In new study published in Ophthalmology, Google AI researchers found that they could improve their AI disease detecting software by using a small subset of images adjudicated by ophthalmologists that specialize in retinal diseases.
"We believe this work provides a basis for further research and raises the bar for reference standards in the field of applying machine learning to medicine," Dr. Lily Peng, an author in the study and a researcher at Google AI, said in a statement.
In the study, images were graded by the algorithm, US board-certified ophthalmologists, and retinal specialists. The consensus of the retinal specialists served as the reference standard to train the algorithm.
After the AI algorithm was trained using the adjudicated subset it had a sensitivity of .97 and a specificity of .92 on the quadratic-weighted kappa score when looking at moderate or worse diabetic retinopathy. In contrast, the majority decision of ophthalmologists had a sensitivity of .838 and specificity of .981.
Between this and other image analysis comparisons, researchers concluded that the AI’s performance generally improved after it was trained on a small set of adjudicated diabetic retinopathy grades. Researchers also noted that the algorithm’s performance was in line with board-certified ophthalmologists and retinal specialists.
"For my grandma, I would love to have a panel of subspecialists who actually treat the disease, to sit and debate her case, giving their opinion," Dr. Peng said in a statemenet. "But that is really expensive and it's hard to do. So how do you build an algorithm that gets close to this?"
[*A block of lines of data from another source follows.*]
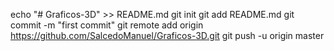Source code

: echo "# Graficos-3D" >> README.md
git init
git add README.md
git commit -m "first commit"
git remote add origin https://github.com/SalcedoManuel/Graficos-3D.git
git push -u origin master
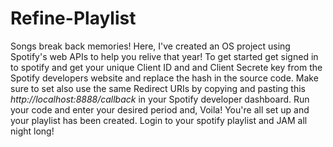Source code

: # Refine-Playlist
Songs break back memories! 
Here, I've created an OS project using Spotify's web APIs to help you relive that year!
To get started get signed in to spotify and get your unique Client ID and and Client Secrete key from the Spotify developers website and replace the hash in the source code. 
Make sure to set also use the same Redirect URIs  by copying and pasting this *http://localhost:8888/callback* in your Spotify developer dashboard.
Run your code and enter your desired period and, Voila! You're all set up and your playlist has been created. Login to your spotify playlist and JAM all night long!

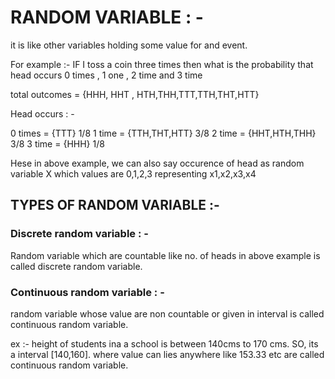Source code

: # RANDOM VARIABLE : - 

it is like other variables holding some value for and event.

For example :- IF I toss a coin three times then what is the probability  that head occurs 0 times , 1 one , 2 time and 3 time

total outcomes = {HHH, HHT , HTH,THH,TTT,TTH,THT,HTT}

Head occurs : - 

 0 times = {TTT} 1/8
 1 time = {TTH,THT,HTT} 3/8
 2 time = {HHT,HTH,THH} 3/8
 3 time = {HHH} 1/8

 Hese in above example, we can also say occurence of head as random variable  X which values are 0,1,2,3 representing x1,x2,x3,x4

 ## TYPES OF RANDOM VARIABLE :- 

 ### Discrete random variable : - 

 Random variable which are countable like no. of heads in above example is called discrete random variable.


 ### Continuous random variable : - 

 random variable whose value are non countable or given in interval is called continuous random variable.

 ex :- 
 height of students ina a school is between 140cms to 170 cms. SO, its a interval [140,160]. where value can lies anywhere like 153.33 etc are called continuous random variable.



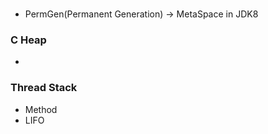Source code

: ### 
- PermGen(Permanent Generation) -> MetaSpace in JDK8
### C Heap
- 
### Thread Stack
- Method 
- LIFO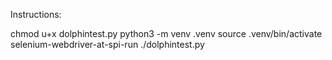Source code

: 
Instructions:

chmod u+x dolphintest.py
python3 -m venv .venv
source .venv/bin/activate
selenium-webdriver-at-spi-run ./dolphintest.py
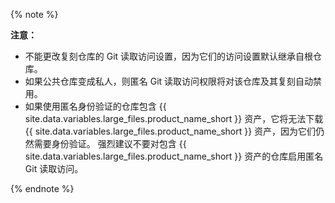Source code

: {% note %}

**注意：**
- 不能更改复刻仓库的 Git 读取访问设置，因为它们的访问设置默认继承自根仓库。
- 如果公共仓库变成私人，则匿名 Git 读取访问权限将对该仓库及其复刻自动禁用。
- 如果使用匿名身份验证的仓库包含 {{ site.data.variables.large_files.product_name_short }} 资产，它将无法下载 {{ site.data.variables.large_files.product_name_short }} 资产，因为它们仍然需要身份验证。 强烈建议不要对包含 {{ site.data.variables.large_files.product_name_short }} 资产的仓库启用匿名 Git 读取访问。

{% endnote %}
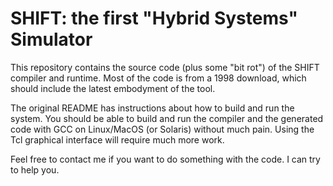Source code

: # SHIFT: the first "Hybrid Systems" Simulator

This repository contains the source code (plus some "bit rot") of the
SHIFT compiler and runtime.  Most of the code is from a 1998 download,
which should include the latest embodyment of the tool.

The original README has instructions about how to build and run the
system. You should be able to build and run the compiler and the
generated code with GCC on Linux/MacOS (or Solaris) without much
pain.  Using the Tcl graphical interface will require much more work.

Feel free to contact me if you want to do something with the code.  I
can try to help you.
AI-detected diabetic retinopathy has been an ongoing conversation.
Researchers at the Medras Diabetes Research foundation in Chennai India, for example, found that a smartphone-based device called Remido ‘Fundus on phone’, along with artificial intelligence software, had a high sensitivity for detecting diabetic retinopathy. In fact, the study, published in Nature Eye, found the AI software had a 95 percent sensitivity and 80 percent specificity for detecting any diabetic retinopathy.